From: Levantovsky, Vladimir <Vladimir.Levantovsky@MonotypeImaging.com>
Date: Fri, 24 Jul 2009 02:11:14 -0400
Message-ID: <E955AA200CF46842B46F49B0BBB83FF297EC98@wil-email-01.agfamonotype.org>
To: "John Hudson" <tiro@tiro.com>
Cc: <www-font@w3.org>
Hello John,

On Thursday, July 23, 2009 11:41 PM John Hudson wrote:
> 
> Vladimir wrote:
> 
> > I made a promise on this list on behalf of Monotype Imaging to offer
> > unrestricted, GPL-compatible, royalty-free license for MTX
> compression
> > technology and the use of patents associated with it.
> 
> Can you explain what you mean by 'GPL-compatible', please?
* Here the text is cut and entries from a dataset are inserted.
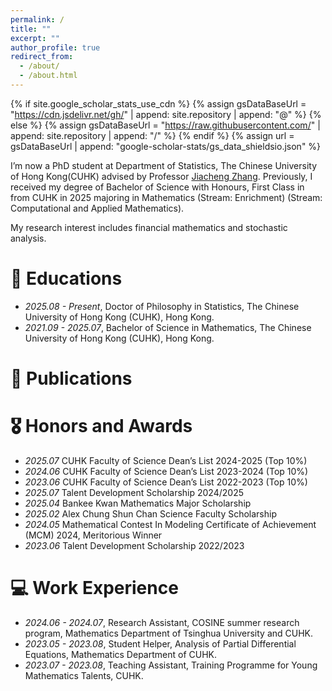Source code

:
 ```yaml
---
permalink: /
title: ""
excerpt: ""
author_profile: true
redirect_from: 
  - /about/
  - /about.html
---
```


{% if site.google_scholar_stats_use_cdn %}
{% assign gsDataBaseUrl = "https://cdn.jsdelivr.net/gh/" | append: site.repository | append: "@" %}
{% else %}
{% assign gsDataBaseUrl = "https://raw.githubusercontent.com/" | append: site.repository | append: "/" %}
{% endif %}
{% assign url = gsDataBaseUrl | append: "google-scholar-stats/gs_data_shieldsio.json" %}

<span class='anchor' id='about-me'></span>

I’m now a PhD student at Department of Statistics, The Chinese University of Hong Kong(CUHK) advised by Professor [Jiacheng Zhang](https://www.sta.cuhk.edu.hk/jiachengzh/). 
Previously, I received my degree of Bachelor of Science with Honours, First Class in from CUHK in 2025 majoring in Mathematics (Stream: Enrichment) 
(Stream: Computational and Applied Mathematics).

My research interest includes financial mathematics and stochastic analysis.

# 📖 Educations
- *2025.08 - Present*, Doctor of Philosophy in Statistics, The Chinese University of Hong Kong (CUHK), Hong Kong. 
- *2021.09 - 2025.07*, Bachelor of Science in Mathematics, The Chinese University of Hong Kong (CUHK), Hong Kong. 

# 📝 Publications 

# 🎖 Honors and Awards
- *2025.07* CUHK Faculty of Science Dean’s List 2024-2025 (Top 10%)
- *2024.06* CUHK Faculty of Science Dean’s List 2023-2024 (Top 10%)
- *2023.06* CUHK Faculty of Science Dean’s List 2022-2023 (Top 10%)
- *2025.07* Talent Development Scholarship 2024/2025
- *2025.04* Bankee Kwan Mathematics Major Scholarship
- *2025.02* Alex Chung Shun Chan Science Faculty Scholarship
- *2024.05* Mathematical Contest In Modeling Certificate of Achievement (MCM) 2024, Meritorious Winner
- *2023.06* Talent Development Scholarship 2022/2023

# 💻 Work Experience
- *2024.06 - 2024.07*, Research Assistant, COSINE summer research program, Mathematics Department of Tsinghua University and CUHK.
- *2023.05 - 2023.08*, Student Helper, Analysis of Partial Differential Equations, Mathematics Department of CUHK.
- *2023.07 - 2023.08*, Teaching Assistant, Training Programme for Young Mathematics Talents, CUHK.


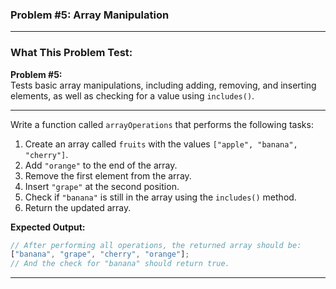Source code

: ### **Problem #5: Array Manipulation**

---

### **What This Problem Test:**

**Problem #5:**  
 Tests basic array manipulations, including adding, removing, and inserting elements, as well as checking for a value using `includes()`.

---

Write a function called `arrayOperations` that performs the following tasks:

1. Create an array called `fruits` with the values `["apple", "banana", "cherry"]`.
2. Add `"orange"` to the end of the array.
3. Remove the first element from the array.
4. Insert `"grape"` at the second position.
5. Check if `"banana"` is still in the array using the `includes()` method.
6. Return the updated array.

**Expected Output:**

```javascript
// After performing all operations, the returned array should be:
["banana", "grape", "cherry", "orange"];
// And the check for "banana" should return true.
```

---

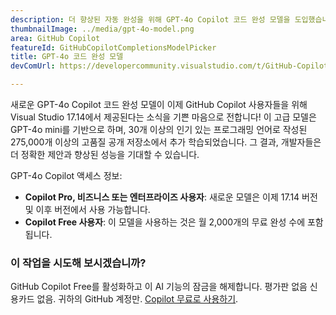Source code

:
 ```yaml
---
description: 더 향상된 자동 완성을 위해 GPT-4o Copilot 코드 완성 모델을 도입했습니다.
thumbnailImage: ../media/gpt-4o-model.png
area: GitHub Copilot
featureId: GitHubCopilotCompletionsModelPicker
title: GPT-4o 코드 완성 모델
devComUrl: https://developercommunity.visualstudio.com/t/GitHub-Copilot-Lags-Behind-GPT-4o-in-Dev/10725256

---
```



새로운 GPT-4o Copilot 코드 완성 모델이 이제 GitHub Copilot 사용자들을 위해 Visual Studio 17.14에서 제공된다는 소식을 기쁜 마음으로 전합니다! 이 고급 모델은 GPT-4o mini를 기반으로 하며, 30개 이상의 인기 있는 프로그래밍 언어로 작성된 275,000개 이상의 고품질 공개 저장소에서 추가 학습되었습니다. 그 결과, 개발자들은 더 정확한 제안과 향상된 성능을 기대할 수 있습니다.

GPT-4o Copilot 액세스 정보:

- **Copilot Pro, 비즈니스 또는 엔터프라이즈 사용자**: 새로운 모델은 이제 17.14 버전 및 이후 버전에서 사용 가능합니다.
- **Copilot Free 사용자**: 이 모델을 사용하는 것은 월 2,000개의 무료 완성 수에 포함됩니다.

### 이 작업을 시도해 보시겠습니까?
GitHub Copilot Free를 활성화하고 이 AI 기능의 잠금을 해제합니다.
평가판 없음 신용카드 없음. 귀하의 GitHub 계정만. [Copilot 무료로 사용하기](https://github.com/settings/copilot).
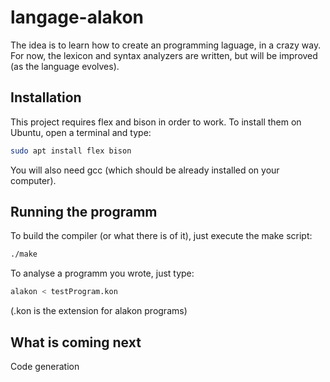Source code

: # langage-alakon
The idea is to learn how to create an programming laguage, in a crazy way.
For now, the lexicon and syntax analyzers are written, but will be improved (as the language evolves).

## Installation
This project requires flex and bison in order to work.
To install them on Ubuntu, open a terminal and type:
```bash
sudo apt install flex bison
```
You will also need gcc (which should be already installed on your computer).

## Running the programm
To build the compiler (or what there is of it), just execute the make script:
```bash
./make
```
To analyse a programm you wrote, just type:
```bash
alakon < testProgram.kon
```
(.kon is the extension for alakon programs)

## What is coming next
Code generation
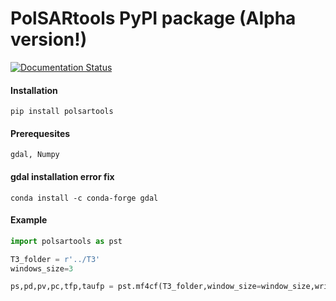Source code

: # PolSARtools PyPI package (Alpha version!)
 
 [![Documentation Status](https://readthedocs.org/projects/polsartools/badge/?version=latest)](https://polsartools.readthedocs.io/en/latest/?badge=latest)

#### Installation
```
pip install polsartools
```
 
#### Prerequesites 
 
 ```gdal, Numpy```
 
#### gdal installation error fix
 
 ```conda install -c conda-forge gdal```

#### Example
```python
import polsartools as pst

T3_folder = r'../T3'
windows_size=3

ps,pd,pv,pc,tfp,taufp = pst.mf4cf(T3_folder,window_size=window_size,write_flag=1)

```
Some
> colleagues were expressing doubt that GPL would be suitable for the
> kind
> of license that would enable flexible use of MTX, i.e. without putting
> GPL requirements onto developers implementing MTX in their software.
It
> has been suggested that something like an MIT license would be better.
> But perhaps by 'GPL-compatible' you don't mean GPL itself, but only
> something that ensures that the license is unrestricted and royalty-
> free.
> 

This is exactly what I mean by saying that license will be
"GPL-compatible". Mozilla stated that the "field of use restriction"
allowed by W3C patent license is a blocking issue for them, and Monotype
has agreed not to invoke this restriction and provide an unrestricted
royalty-free license if MTX technology is adopted as a part of W3C
Recommendation.

> I'm sure there are plenty of people more qualified than me to advise
on
> the best license model, but I thought I would mention this to ensure
> that there is no misunderstanding about the commitment you have made.
> 

Thank you, I understand your concerns. Monotype will work with all
interested parties to come up with the license that would satisfy all
parties involved.

> > The offer is
> > unequivocal, and is contingent only on the adoption of the
technology
> as
> > part of a web font solution (any solution, whether EOT or its
> > derivative, or any future webfont solution).
> 
> What does this contingency look like? What is necessary to satisfy
this
> condition? This is this is the aspect that seems vague to me and
> perhaps
> to others, and might give the impression to some that Monotype's
> commitment is conditional on something that has not be adequately
> defined.
> 

Monotype's commitment is part of our joint submission of EOT to W3C [1],
and is made according to the W3C patent policy requirements [2].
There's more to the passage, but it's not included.